Provided data:

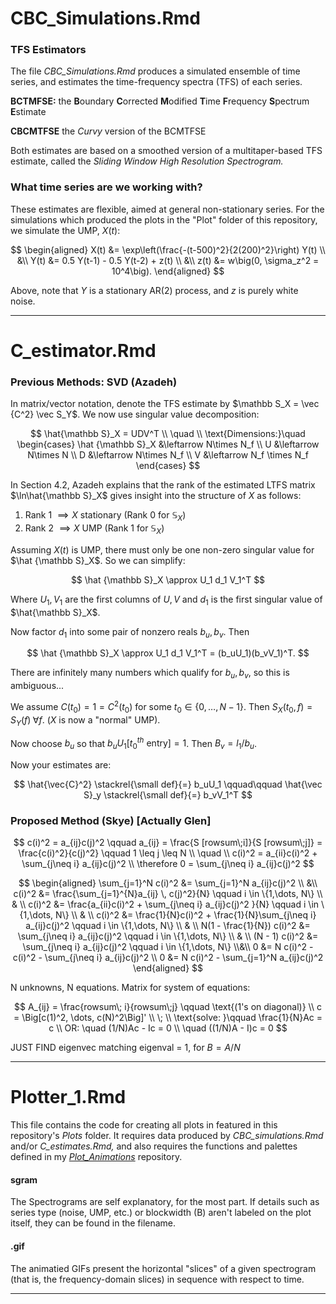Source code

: # CBC_Simulations.Rmd

### TFS Estimators

The file *CBC_Simulations.Rmd* produces a simulated ensemble of time series, and estimates the time-frequency spectra (TFS) of each series.

**BCTMFSE:** the **B**oundary **C**orrected **M**odified **T**ime **F**requency **S**pectrum **E**stimate

**CBCMTFSE** the *Curvy* version of the BCMTFSE

Both estimates are based on a smoothed version of a multitaper-based TFS estimate, 
called the *Sliding Window High Resolution Spectrogram.*


### What time series are we working with?

These estimates are flexible, aimed at general non-stationary series. For the simulations which produced the plots in the "Plot" folder of this repository, we simulate the UMP, $X(t)$:

$$
\begin{aligned}
    X(t) &= \exp\left(\frac{-(t-500)^2}{2(200)^2}\right) Y(t)  \\ 
    &\\
    Y(t) &= 0.5 Y(t-1) - 0.5 Y(t-2) + z(t)                                        \\ 
    &\\
    z(t) &= w\big(0, \sigma_z^2 = 10^4\big). 
\end{aligned}
$$

Above, note that $Y$ is a stationary AR(2) process, and $z$ is purely white noise.

---

# C_estimator.Rmd

### Previous Methods: SVD (Azadeh)

In matrix/vector notation, denote the TFS estimate by $\mathbb S_X = \vec {C^2} \vec S_Y$. 
We now use singular value decomposition:

$$
\hat{\mathbb S}_X = UDV^T \\
\quad \\
\text{Dimensions:}\quad
\begin{cases}
    \hat {\mathbb S}_X &\leftarrow N\times N_f \\
    U &\leftarrow N\times N \\
    D &\leftarrow N\times N_f \\
    V &\leftarrow N_f \times N_f
\end{cases}
$$

In Section 4.2, Azadeh explains that the rank of the estimated LTFS matrix $\ln\hat{\mathbb S}_X$ gives insight into the structure of $X$ as follows:

1. Rank 1 $\implies X$ stationary (Rank 0 for $\mathbb S_X$)
2. Rank 2 $\implies X$ UMP (Rank 1 for $\mathbb S_X$)

Assuming $X(t)$ is UMP, there must only be one non-zero singular value for $\hat {\mathbb S}_X$. So we can simplify:

$$
\hat {\mathbb S}_X \approx U_1 d_1 V_1^T
$$

Where $U_1, V_1$ are the first columns of $U,V$ and $d_1$ is the first singular value of $\hat{\mathbb S}_X$.

Now factor $d_1$ into some pair of nonzero reals $b_u, b_v$. Then

$$
\hat {\mathbb S}_X \approx U_1 d_1 V_1^T = (b_uU_1)(b_vV_1)^T.
$$

There are infinitely many numbers which qualify for $b_u, b_v$, so this is ambiguous... 

We assume $C(t_0) = 1 = C^2(t_0)$ for some $t_0 \in \{0, \dots, N-1\}$. Then $S_X(t_0, f) = S_Y(f) \; \forall f$. ($X$ is now a "normal" UMP). 

Now choose $b_u$ so that $b_uU_1\Big[t_0^{th} \text{ entry}\Big] = 1$. Then $B_v = l_1/b_u$. 

Now your estimates are:

$$
\hat{\vec{C}^2} \stackrel{\small def}{=} b_uU_1 \qquad\qquad \hat{\vec S}_y \stackrel{\small def}{=} b_vV_1^T
$$

### Proposed Method (Skye) [Actually Glen] 
$$
c(i)^2 = a_{ij}c(j)^2 \qquad a_{ij} = \frac{S [rowsum\;i]}{S [rowsum\;j]} = \frac{c(i)^2}{c(j)^2}
\qquad 1 \leq j \leq N
\\ \quad \\
c(i)^2 = a_{ii}c(i)^2 + \sum_{j\neq i} a_{ij}c(j)^2 \\
\therefore 0 = \sum_{j\neq i} a_{ij}c(j)^2
$$


$$
\begin{aligned}
    \sum_{j=1}^N c(i)^2 &= \sum_{j=1}^N a_{ij}c(j)^2 \\  &\\
    c(i)^2 &= \frac{\sum_{j=1}^{N}a_{ij} \, c(j)^2}{N} \qquad i \in \{1,\dots, N\}                        \\ & \\
    c(i)^2 &= \frac{a_{ii}c(i)^2 + \sum_{j\neq i} a_{ij}c(j)^2 }{N} \qquad i \in \{1,\dots, N\}           \\ & \\
    c(i)^2 &= \frac{1}{N}c(i)^2 + \frac{1}{N}\sum_{j\neq i} a_{ij}c(j)^2 \qquad i \in \{1,\dots, N\} \\ & \\
    N(1 - \frac{1}{N}) c(i)^2 &= \sum_{j\neq i} a_{ij}c(j)^2 \qquad i \in \{1,\dots, N\} \\ & \\
    (N - 1) c(i)^2 &= \sum_{j\neq i} a_{ij}c(j)^2 \qquad i \in \{1,\dots, N\} \\&\\
    0 &= N c(i)^2 - c(i)^2 - \sum_{j\neq i} a_{ij}c(j)^2 \\
    0 &= N c(i)^2 - \sum_{j=1}^N a_{ij}c(j)^2
\end{aligned}
$$

N unknowns, N equations. Matrix for system of equations:

$$
A_{ij} = \frac{rowsum\; i}{rowsum\;j} \qquad \text{(1's on diagonal)} \\
c = \Big[c(1)^2, \dots, c(N)^2\Big]' \\ \; \\
\text{solve: }\qquad  \frac{1}{N}Ac = c \\
OR: \quad (1/N)Ac - Ic = 0 \\ 
\quad ((1/N)A - I)c = 0 
$$

JUST FIND eigenvec matching eigenval = 1, for $B = A/N$

---




# Plotter_1.Rmd

This file contains the code for creating all plots in featured in this repository's *Plots* folder. It requires data produced by *CBC_simulations.Rmd* and/or *C_estimates.Rmd,* and also requires the functions and palettes defined in my [*Plot_Animations*](https://github.com/Skyepaphora-Griffith/Plot_Animations.git) repository. 

#### sgram
The Spectrograms are self explanatory, for the most part. If details such as series type (noise, UMP, etc.) or blockwidth (B) aren't labeled on the plot itself, they can be found in the filename.

#### .gif
The animatied GIFs present the horizontal "slices" of a given spectrogram (that is, the frequency-domain slices) in sequence with respect to time.

---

Task details: Give the records a second time exactly, keeping the images out.

Exercise solution:
Source code

: # CBC_Simulations.Rmd

### TFS Estimators

The file *CBC_Simulations.Rmd* produces a simulated ensemble of time series, and estimates the time-frequency spectra (TFS) of each series.

**BCTMFSE:** the **B**oundary **C**orrected **M**odified **T**ime **F**requency **S**pectrum **E**stimate

**CBCMTFSE** the *Curvy* version of the BCMTFSE

Both estimates are based on a smoothed version of a multitaper-based TFS estimate, 
called the *Sliding Window High Resolution Spectrogram.*


### What time series are we working with?

These estimates are flexible, aimed at general non-stationary series. For the simulations which produced the plots in the "Plot" folder of this repository, we simulate the UMP, $X(t)$:

$$
\begin{aligned}
    X(t) &= \exp\left(\frac{-(t-500)^2}{2(200)^2}\right) Y(t)  \\ 
    &\\
    Y(t) &= 0.5 Y(t-1) - 0.5 Y(t-2) + z(t)                                        \\ 
    &\\
    z(t) &= w\big(0, \sigma_z^2 = 10^4\big). 
\end{aligned}
$$

Above, note that $Y$ is a stationary AR(2) process, and $z$ is purely white noise.

---

# C_estimator.Rmd

### Previous Methods: SVD (Azadeh)

In matrix/vector notation, denote the TFS estimate by $\mathbb S_X = \vec {C^2} \vec S_Y$. 
We now use singular value decomposition:

$$
\hat{\mathbb S}_X = UDV^T \\
\quad \\
\text{Dimensions:}\quad
\begin{cases}
    \hat {\mathbb S}_X &\leftarrow N\times N_f \\
    U &\leftarrow N\times N \\
    D &\leftarrow N\times N_f \\
    V &\leftarrow N_f \times N_f
\end{cases}
$$

In Section 4.2, Azadeh explains that the rank of the estimated LTFS matrix $\ln\hat{\mathbb S}_X$ gives insight into the structure of $X$ as follows:

1. Rank 1 $\implies X$ stationary (Rank 0 for $\mathbb S_X$)
2. Rank 2 $\implies X$ UMP (Rank 1 for $\mathbb S_X$)

Assuming $X(t)$ is UMP, there must only be one non-zero singular value for $\hat {\mathbb S}_X$. So we can simplify:

$$
\hat {\mathbb S}_X \approx U_1 d_1 V_1^T
$$

Where $U_1, V_1$ are the first columns of $U,V$ and $d_1$ is the first singular value of $\hat{\mathbb S}_X$.

Now factor $d_1$ into some pair of nonzero reals $b_u, b_v$. Then

$$
\hat {\mathbb S}_X \approx U_1 d_1 V_1^T = (b_uU_1)(b_vV_1)^T.
$$

There are infinitely many numbers which qualify for $b_u, b_v$, so this is ambiguous... 

We assume $C(t_0) = 1 = C^2(t_0)$ for some $t_0 \in \{0, \dots, N-1\}$. Then $S_X(t_0, f) = S_Y(f) \; \forall f$. ($X$ is now a "normal" UMP). 

Now choose $b_u$ so that $b_uU_1\Big[t_0^{th} \text{ entry}\Big] = 1$. Then $B_v = l_1/b_u$. 

Now your estimates are:

$$
\hat{\vec{C}^2} \stackrel{\small def}{=} b_uU_1 \qquad\qquad \hat{\vec S}_y \stackrel{\small def}{=} b_vV_1^T
$$

### Proposed Method (Skye) [Actually Glen] 
$$
c(i)^2 = a_{ij}c(j)^2 \qquad a_{ij} = \frac{S [rowsum\;i]}{S [rowsum\;j]} = \frac{c(i)^2}{c(j)^2}
\qquad 1 \leq j \leq N
\\ \quad \\
c(i)^2 = a_{ii}c(i)^2 + \sum_{j\neq i} a_{ij}c(j)^2 \\
\therefore 0 = \sum_{j\neq i} a_{ij}c(j)^2
$$


$$
\begin{aligned}
    \sum_{j=1}^N c(i)^2 &= \sum_{j=1}^N a_{ij}c(j)^2 \\  &\\
    c(i)^2 &= \frac{\sum_{j=1}^{N}a_{ij} \, c(j)^2}{N} \qquad i \in \{1,\dots, N\}                        \\ & \\
    c(i)^2 &= \frac{a_{ii}c(i)^2 + \sum_{j\neq i} a_{ij}c(j)^2 }{N} \qquad i \in \{1,\dots, N\}           \\ & \\
    c(i)^2 &= \frac{1}{N}c(i)^2 + \frac{1}{N}\sum_{j\neq i} a_{ij}c(j)^2 \qquad i \in \{1,\dots, N\} \\ & \\
    N(1 - \frac{1}{N}) c(i)^2 &= \sum_{j\neq i} a_{ij}c(j)^2 \qquad i \in \{1,\dots, N\} \\ & \\
    (N - 1) c(i)^2 &= \sum_{j\neq i} a_{ij}c(j)^2 \qquad i \in \{1,\dots, N\} \\&\\
    0 &= N c(i)^2 - c(i)^2 - \sum_{j\neq i} a_{ij}c(j)^2 \\
    0 &= N c(i)^2 - \sum_{j=1}^N a_{ij}c(j)^2
\end{aligned}
$$

N unknowns, N equations. Matrix for system of equations:

$$
A_{ij} = \frac{rowsum\; i}{rowsum\;j} \qquad \text{(1's on diagonal)} \\
c = \Big[c(1)^2, \dots, c(N)^2\Big]' \\ \; \\
\text{solve: }\qquad  \frac{1}{N}Ac = c \\
OR: \quad (1/N)Ac - Ic = 0 \\ 
\quad ((1/N)A - I)c = 0 
$$

JUST FIND eigenvec matching eigenval = 1, for $B = A/N$

---




# Plotter_1.Rmd

This file contains the code for creating all plots in featured in this repository's *Plots* folder. It requires data produced by *CBC_simulations.Rmd* and/or *C_estimates.Rmd,* and also requires the functions and palettes defined in my [*Plot_Animations*](https://github.com/Skyepaphora-Griffith/Plot_Animations.git) repository. 

#### sgram
The Spectrograms are self explanatory, for the most part. If details such as series type (noise, UMP, etc.) or blockwidth (B) aren't labeled on the plot itself, they can be found in the filename.

#### .gif
The animatied GIFs present the horizontal "slices" of a given spectrogram (that is, the frequency-domain slices) in sequence with respect to time.

---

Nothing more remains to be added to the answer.